(Saved data entries)
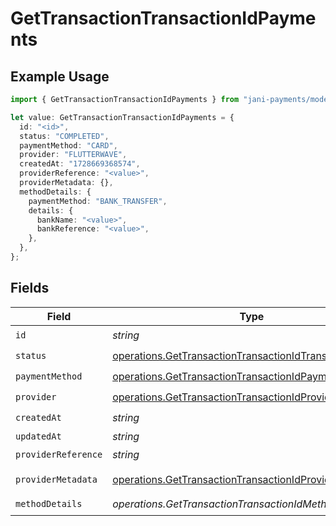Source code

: # GetTransactionTransactionIdPayments

## Example Usage

```typescript
import { GetTransactionTransactionIdPayments } from "jani-payments/models/operations";

let value: GetTransactionTransactionIdPayments = {
  id: "<id>",
  status: "COMPLETED",
  paymentMethod: "CARD",
  provider: "FLUTTERWAVE",
  createdAt: "1728669368574",
  providerReference: "<value>",
  providerMetadata: {},
  methodDetails: {
    paymentMethod: "BANK_TRANSFER",
    details: {
      bankName: "<value>",
      bankReference: "<value>",
    },
  },
};
```

## Fields

| Field                                                                                                                                | Type                                                                                                                                 | Required                                                                                                                             | Description                                                                                                                          |
| ------------------------------------------------------------------------------------------------------------------------------------ | ------------------------------------------------------------------------------------------------------------------------------------ | ------------------------------------------------------------------------------------------------------------------------------------ | ------------------------------------------------------------------------------------------------------------------------------------ |
| `id`                                                                                                                                 | *string*                                                                                                                             | :heavy_check_mark:                                                                                                                   | N/A                                                                                                                                  |
| `status`                                                                                                                             | [operations.GetTransactionTransactionIdTransactionsStatus](../../models/operations/gettransactiontransactionidtransactionsstatus.md) | :heavy_check_mark:                                                                                                                   | N/A                                                                                                                                  |
| `paymentMethod`                                                                                                                      | [operations.GetTransactionTransactionIdPaymentMethod](../../models/operations/gettransactiontransactionidpaymentmethod.md)           | :heavy_check_mark:                                                                                                                   | N/A                                                                                                                                  |
| `provider`                                                                                                                           | [operations.GetTransactionTransactionIdProvider](../../models/operations/gettransactiontransactionidprovider.md)                     | :heavy_check_mark:                                                                                                                   | N/A                                                                                                                                  |
| `createdAt`                                                                                                                          | *string*                                                                                                                             | :heavy_check_mark:                                                                                                                   | N/A                                                                                                                                  |
| `updatedAt`                                                                                                                          | *string*                                                                                                                             | :heavy_minus_sign:                                                                                                                   | N/A                                                                                                                                  |
| `providerReference`                                                                                                                  | *string*                                                                                                                             | :heavy_check_mark:                                                                                                                   | N/A                                                                                                                                  |
| `providerMetadata`                                                                                                                   | [operations.GetTransactionTransactionIdProviderMetadata](../../models/operations/gettransactiontransactionidprovidermetadata.md)     | :heavy_check_mark:                                                                                                                   | Any valid JSON value                                                                                                                 |
| `methodDetails`                                                                                                                      | *operations.GetTransactionTransactionIdMethodDetails*                                                                                | :heavy_check_mark:                                                                                                                   | N/A                                                                                                                                  |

Work request:
Print only the lines running from the one with "Any valid JSON" to the final line of the data above, each exactly as it appears.

The answer:
| `providerMetadata`                                                                                                                   | [operations.GetTransactionTransactionIdProviderMetadata](../../models/operations/gettransactiontransactionidprovidermetadata.md)     | :heavy_check_mark:                                                                                                                   | Any valid JSON value                                                                                                                 |
| `methodDetails`                                                                                                                      | *operations.GetTransactionTransactionIdMethodDetails*                                                                                | :heavy_check_mark:                                                                                                                   | N/A                                                                                                                                  |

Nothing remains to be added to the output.